Last edited by Thinker; 08/29/0906:11 PM.
Me 42, W 39, S8, S6, S2 M 11y, A & ILYBNILWY 11/08 Walking away from a bad situation.
I agree. I can't even begin to understand the depths of those feelings as I am fortunate enough not to have been through it yet, but I can see how huge and terrifying it must be.
Me 42, W 39, S8, S6, S2 M 11y, A & ILYBNILWY 11/08 Walking away from a bad situation.
I realize this reasoning could be used to excuse a pattern of nasty behavior; that's NOT how I mean it. Love doesn't puke one's emotional bad fish all over a loved one. However.
Depending on her personality type, this could actually be a bass-ackwards compliment.
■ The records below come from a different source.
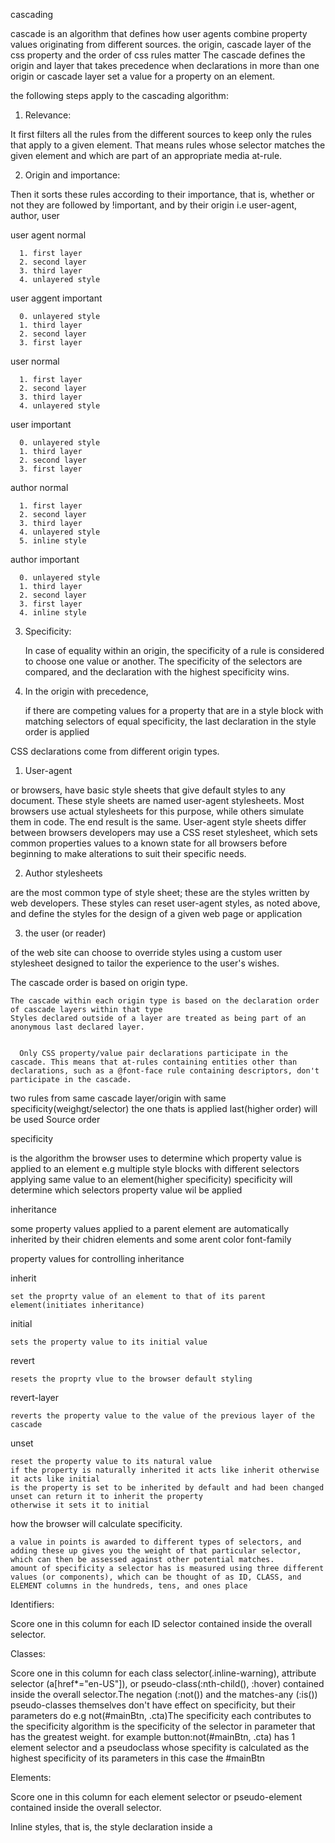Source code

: cascading

  cascade is an algorithm that defines how user agents combine property values originating from different sources.
  the origin, cascade layer of the css property and the order of css rules matter
  The cascade defines the origin and layer that takes precedence when declarations in more than one origin or cascade layer set a value for a property on an element.


the following steps apply to the cascading algorithm:


1. Relevance:

  It first filters all the rules from the different sources to keep only the rules that apply to a given element. That means rules whose selector matches the given element and which are part of an appropriate media at-rule.


2. Origin and importance: 

  Then it sorts these rules according to their importance, that is, whether or not they are followed by !important, and by their origin i.e user-agent, author, user


  user agent normal

      1. first layer
      2. second layer
      3. third layer
      4. unlayered style

  user aggent important

      0. unlayered style
      1. third layer
      2. second layer
      3. first layer
      
  user normal

      1. first layer
      2. second layer
      3. third layer
      4. unlayered style

  user important

      0. unlayered style
      1. third layer
      2. second layer
      3. first layer

  author normal

      1. first layer
      2. second layer
      3. third layer
      4. unlayered style
      5. inline style

  author important

      0. unlayered style
      1. third layer
      2. second layer
      3. first layer
      4. inline style


3. Specificity:

    In case of equality within an origin, the specificity of a rule is considered to choose one value or another. The specificity of the selectors are compared, and the declaration with the highest specificity wins.

4.  In the origin with precedence,

     if there are competing values for a property that are in a style block with matching selectors of equal specificity, the last declaration in the style order is applied


CSS declarations come from different origin types.

1. User-agent

  or browsers, have basic style sheets that give default styles to any document. These style sheets are named user-agent stylesheets. Most browsers use actual stylesheets for this purpose, while others simulate them in code. The end result is the same.
  User-agent style sheets differ between browsers developers may use a CSS reset stylesheet, which sets common properties values to a known state for all browsers before beginning to make alterations to suit their specific needs.

2. Author stylesheets 

  are the most common type of style sheet; these are the styles written by web developers. These styles can reset user-agent styles, as noted above, and define the styles for the design of a given web page or application

3. the user (or reader) 

  of the web site can choose to override styles using a custom user stylesheet designed to tailor the experience to the user's wishes. 

  The cascade order is based on origin type. 

    The cascade within each origin type is based on the declaration order of cascade layers within that type
    Styles declared outside of a layer are treated as being part of an anonymous last declared layer.


      Only CSS property/value pair declarations participate in the cascade. This means that at-rules containing entities other than declarations, such as a @font-face rule containing descriptors, don't participate in the cascade.




two rules from same cascade layer/origin with same specificity(weighgt/selector) the one thats is applied last(higher order) will be used
Source order

specificity

  is the algorithm the browser uses to determine which property value is applied to an element
  e.g multiple style blocks with different selectors applying same value to an element(higher specificity)
  specificity will determine which selectors property value wil be applied 


inheritance

  some property values applied to a parent element are automatically inherited by their chidren elements and some arent 
  color font-family


property values for controlling inheritance 

  inherit

    set the proprty value of an element to that of its parent element(initiates inheritance)
  initial

    sets the property value to its initial value

  revert

    resets the proprty vlue to the browser default styling

  revert-layer

    reverts the property value to the value of the previous layer of the cascade

  unset

    reset the property value to its natural value
    if the property is naturally inherited it acts like inherit otherwise it acts like initial
    is the property is set to be inherited by default and had been changed  unset can return it to inherit the property
    otherwise it sets it to initial


 how the browser will calculate specificity.

    a value in points is awarded to different types of selectors, and adding these up gives you the weight of that particular selector, which can then be assessed against other potential matches.
    amount of specificity a selector has is measured using three different values (or components), which can be thought of as ID, CLASS, and ELEMENT columns in the hundreds, tens, and ones place


Identifiers: 
  
  Score one in this column for each ID selector contained inside the overall selector.


Classes: 

  Score one in this column for each class selector(.inline-warning), attribute selector (a[href*="en-US"]), or pseudo-class(:nth-child(), :hover) contained inside the overall selector.The negation (:not()) and the matches-any (:is()) pseudo-classes themselves don't have effect on specificity, but their parameters do e.g not(#mainBtn, .cta)The specificity each contributes to the specificity algorithm is the specificity of the selector in parameter that has the greatest weight. for example button:not(#mainBtn, .cta)
  has 1 element selector and a pseudoclass whose specifity is calculated as the highest specificity of its parameters in this case the 
  #mainBtn


Elements: 

  Score one in this column for each element selector or pseudo-element contained inside the overall selector.
  
  Inline styles, that is, the style declaration inside a <style> attribute take precedence over all normal styles, no matter the specificity.

    There are three factors to consider, listed here in increasing order of importance. Later ones overrule earlier ones

      Source order

      Specificity
      
      Importance


The effect of CSS location

  it is important to note that the precedence of a CSS declaration depends on what stylesheet and cascade layer it is specified in.
  possible for users to set custom stylesheets to override the developer's styles
  declare developer styles in cascade layers
  you can make non-layered styles override styles declared in layers
  you can make styles declared in later layers override styles from earlier declared layers
  you can import the external stylesheet into a cascade layer so that all of your styles easily override the imported styles without worrying about third-party selector specificity.


Order of overriding declarations

  1. Declarations in user agent style sheets (e.g. the browser's default styles, used when no other styling is set).
  2. Declarations in user stylesheets  (custom styles set by a user).
  3. Declarations in author stylesheets (these are the styles set by us, the web developers).
  4. Important declarations in author style sheets
  5. Important declarations in user style sheets
  6. Important declarations in user agent style sheets



      When you declare CSS in cascade layers, the order of precedence is determined by the order in which the layers are declared
      CSS styles declared outside of any layer are combined together, in the order in which those styles are declared, into an unnamed layer, as if it were the last declared layer.
      later layers take precedence over earlier defined layers except for the important declarations, which take precedence over all other declarations.

      When you have multiple style blocks in different layers providing competing values for a property on a single element
      the layer in which the styles are declared determine the precedence
      Specifity between layers doesn't matter, but specificity within a single layer still does.

    Precedence Order,	Style Origin,	Importance

        user-agent - first declared layer	normal
        user-agent - last declared layer
        user-agent - unlayered styles

   
        user - first declared layer	normal
        user - last declared layer
        user - unlayered styles

        author - first declared layer	normal
        author - last declared layer
        author - unlayered styles
        inline style

        animations	

        author - unlayered styles	!important
        author - last declared layer
        author - first declared layer
        inline style

        user - unlayered styles	!important
        user - last declared layer
        user - first declared styles

        user-agent - unlayered styles	!important
        user-agent - last declared layer
        user-agent - first declared styles

    	  transitions	


Resetting styles

  After your content has finished altering styles, it may find itself in a situation where it needs to restore them to a known state. This may happen in cases of animations, theme changes, and so forth.The CSS property all lets you quickly set (almost) everything in CSS back to a known state.

    all lets you opt to immediately restore all properties to:

      1. initial (default) state 
      2. a specific origin (the user-agent stylesheet, the author stylesheet, or the user stylesheet unset
      3. the state inherited from the previous level of the cascade  revert layer

    Important styles declared outside of any cascade layer have lower precedence than those declared as part of a layer



SELECTORS

  ID 

  CLASSES

  TYPE/ELEMENTS

  PSEUDO-CLASSES selects elements that are in a specific state,

  PSEUDO-ELEMENTS style part of an element other than the element itself

  universal selector *


      article :first-child selects all the first children of the article element

      article:first-child selects any article element that is the first child of its parent

  Child combinator >

    It matches only those elements matched by the second selector that are the direct children of elements matched by the first
    Descendant elements further down the hierarchy don't match
    article > p selects all the paragraphs that are direct children of the article element

  Descendant combinator (" ")

    typically represented by a single space (" ") character
    two selectors such that elements matched by the second selector are selected if they have an ancestor (parent, parent's parent, parent's parent's parent, etc) element matching the first selector.
    article p selects all the paragraphs that are descendants of the article element 
    Selectors that utilize a descendant combinator are called descendant selectors.


  Adjacent sibling combinator

    The adjacent sibling selector (+) is placed between two CSS selectors. 
    It matches only those elements matched by the second selector that are <i>the next sibling</i> (immediately preceded) element of the first selector. they have to be directly adjacent to each other.
    p + img

  General sibling combinator

    select siblings of an element even if they are not directly adjacent to the element itself.
    article ~ p selects all the incidences of p that are  that come anywhere after img element and may not be immediate siblings
    the ~ combinator is used to select siblings of an element, even if they are not directly adjacent to the element itself.


      trageting classes on particluar elements use the type.class notation



  targeting elements by attribute

    li[class] selects all the list items that have the class attribute
    li[class="a"] selects all the list items that have the class attribute set to "a" and no other clases
    li[class~="a"] selects all the list items that have the class attribute set to "a" or another space-separated  class "b" and no other classes


  Substring matching selectors

    li[class^="box-"] selects all the list items that have the class attribute set to a value that starts with "box-"
    li[class$="-box"] selects all the list items that have the class attribute set to a value that ends with "-box"
    li[class*="-box"] selects all the list items that have the class attribute set to a value that contains "-box" anywhere in the value

      Element indices are 1-based.









The box model

Everything in CSS has a box around.

two types of boxes

  1. block box
  2. inline box

TYPES OF DISPLAY

  OUTER DISPLAY TYPE - BLOCK, INLINE

  INNER DISPLAY TYPE - flex, inline-flex, inline-block, block-inline, inline-block, none


block box

  The box will break onto a new line.
  The width and height properties are respected.
  Padding, margin and border will cause other elements to be pushed away from the box
  The box will extend in the inline direction to fill the space available in its container. In most cases, the box will become as wide as its container, filling up 100% of the space available.

inline box

  The box will not break onto a new line.
  The width and height properties will not apply
  Vertical padding, margins, and borders will apply but will not cause other inline boxes to move away from the box.
  Horizontal padding, margins, and borders will apply and will cause other inline boxes to move away from the box.
  Some HTML elements, such as <a>, <span>, <em> and <strong> use inline as their outer display type by default.

CSS box model

  how the different parts of a box — margin, border, padding, and content — work together to create a box that you can see on a page
  Content box: The area where your content is displayed; size it using properties like inline-size and block-size or width and height.
  Padding box: The padding sits around the content as white space; size it using padding and related properties.
  Border box: The border box wraps the content and any padding; size it using border and related properties.
  Margin box: The margin is the outermost layer, wrapping the content, padding, and border as whitespace between this box and other elements; size it using margin and related properties.


The standard CSS box model

  Any padding and border is added to the content box width to get the full width occupied by the box.
  the margin is not counted towards the actual size of the box — sure, it affects the total space that the box will take up on the page, but only the space outside the box.
    .box {
      box-sizing: content-box;
    }

The alternative CSS box 

  any width is the width of the visible box on the page.The content area width is that width minus the width for the padding and border.
  No need to add up the border and padding to get the real size of the box.


    html {
      box-sizing: border-box;
    }
    *, *::before, *::after {
      box-sizing: inherit;
    }



Margin

  The margin is an invisible space around your box. It pushes other elements away from the box.
  Margins can have positive or negative values. Setting a negative margin on one side of your box can cause it to overlap other things on the page.

Margin collapsing

  The top and bottom margins of blocks are sometimes combined (collapsed) into a single margin whose size is the largest of the individual margins (or just one of them, if they are equal), 


  two elements whose margins touch have positive or negative margins:
    1. Two positive margins will combine to become one margin. Its size will be equal to the largest individual margin.
    2. Two negative margins will combine to become one margin. Its size will be equal to the smallest individual margin. the one closest to zero
    3. If one margin is negative, its value will be subtracted from the total.


Margin collapsing occurs in three basic cases:

  Adjacent siblings

    The margins of adjacent siblings are collapsed into a single margin.
  No content separating parent and descendants
    The margins of the parent and descendants are collapsed into a single margin.
    If there is no border, padding, inline part The collapsed margin ends up outside the parent.
  Empty blocks
  If there is no border, padding, inline content, height, or min-height to separate a block's margin-top from its margin-bottom, then its top and bottom margins collapse.




Borders

    The border is drawn between the margin and the padding of a box. If you are using the standard box model, the size of the border is added to the width and height of the box. If you are using the alternative box model then the size of the border makes the content box smaller as it takes up some of that available width and height.





Padding

  The padding sits between the border and the content area and is used to push the content away from the border. Unlike margins, you cannot have a negative padding. Any background applied to your element will display behind the padding.


display: inline-block

  special value of display, which provides a middle ground between inline and block
  use it if you do not want an item to break onto a new line but you want its height and width to be respected
  unlike inline
  The width and height properties are respected.
    padding, margin, and border will cause other elements to be pushed away from the box.
    It does not, however, break onto a new line,

      for example a span with a width height padding and border appllied to it
      the height and width are ignored
      the vertical margin padding and border apply but do not make the sorrounding items respect the width and height of the span
      the horizontal margin padding and border apply and make the surrounding items respect horizontal space
      if you add inline block the item doesnt break to ane wline but its vertical boder margin and padding apply and make the surrounding items respect the height of the span

      when padding of an inline element appears to overlap the border of the parent block set the display of the element to inline-blockso that its vertical space is respected

  <img  href="https://developer.mozilla.org/en-US/docs/Learn/CSS/Building_blocks/The_box_model/box-model-devtools.png"/>


  A writing mode in CSS refers to whether the text is running horizontally or vertically. The writing-mode  property lets us switch from one writing mode to another.

  writing-mode: horizontal-tb

    a writing mode that is written horizontally and block direction from the top of the page to the bottom of the page. 
    block-top to bottom inline block-left to right

  writing-mode: vertical-lr

    this is a writing mode that is written vertically and block direction is from left to right. 
    block-left to right inline block-top to bottom
  writing-mode: vertical-rl

    this is a writing mode that is written vertically and  block flows from right to left.
    block-right to left inline top to bottom



    When we switch the writing mode, we are changing which direction is block and which is inline.

      In a horizontal-tb writing mode the block direction runs from top to bottom;
      In a vertical-lr writing mode the block direction runs from left to right;
      In a vertical-rl writing mode the block direction runs from right to left.

  block dimension is always the direction blocks are displayed on the page in the writing mode in use
  inline dimension is always the direction a sentence flows.
      ![alt text](https://developer.mozilla.org/en-US/docs/Learn/CSS/Building_blocks/Handling_different_text_directions/horizontal-tb.png)

Logical properties and values (flow relative versions of the physical properties)

  two boxes again — one with a horizontal-tb writing mode and one with vertical-rl. I have given both of these boxes a width. You can see that when the box is in the vertical writing mode, it still has a width, and this is causing the text to overflow.
  When we're in a vertical writing mode we want the box to expand in the block dimension just like it does in the horizontal mode
  CSS has recently developed a set of mapped properties. These essentially replace physical properties — things like width and height — with logical, or flow relative versions.
  The property mapped to width when in a horizontal writing mode is called inline-size  it refers to the size in the inline dimension
  The property for height is named block-size and is the size in the block dimension.
  margin-block-start and margin-block-end are the margins in the block dimension. top to bottom
  margin-inline-start and margin-inline-end are the margins in the inline dimension. left to right
  padding-block-start and padding-block-end are the paddings in the block dimension. top to bottom
  padding-inline-start and padding-inline-end are the paddings in the inline dimension. left to right

  margin-block-start — this will always refer to the margin at the start of the block dimension.
  margin-block-end — this will always refer to the margin at the end of the block dimension.
  margin-inline-start — this will always refer to the margin at the start of the inline dimension.
  margin-inline-end — this will always refer to the margin at the end of the inline dimension.

  top - block-start
  bottom - block-end
  left - inline-start
  right - inline-end


  Block Formatting Context

  when you use a value of overflow such as scroll or auto, you create a Block Formatting Context
  The content of the box that you have changed the value of overflow for acquires a self-contained layout. Content outside the container cannot poke into the container, and nothing can poke out of that container into the surrounding layout. This enables scrolling behavior


CSS values and units

  Lengths

    The numeric type you will come across most frequently is <length>. For example, 10px (pixels) or 30em. There are two types of lengths used in CSS — relative and absolute.
    Absolute length units

      they are not relative to anything else, and are generally considered to always be the same size.
          Unit	Name	Equivalent to
          cm	Centimeters	1cm = 37.8px = 25.2/64in
          mm	Millimeters	1mm = 1/10th of 1cm
          Q	Quarter-millimeters	1Q = 1/40th of 1cm
          in	Inches	1in = 2.54cm = 96px
          pc	Picas	1pc = 1/6th of 1in
          pt	Points	1pt = 1/72nd of 1in
          px	Pixels	1px = 1/96th of 1in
If she is the type to 'put on a happy face' as her chosen front for dealing with stress, the fact that you get to see her "unadorned", with her guard down and her emotions showing, may in fact be a vote of confidence, of sorts. After everything, she may still feel comfortable enough with you to take the mask off.
I tend to be that way myself. Not too many people IRL get let in on my darker moments. My best girlfriend is the same way. (I've heard her work customer service, and the more pissed she is, the sweeter she sounds.)
YMMV, of course. People get really bizarro around serious family health crises .... it's excellent that you're not personalizing her behavior during this one.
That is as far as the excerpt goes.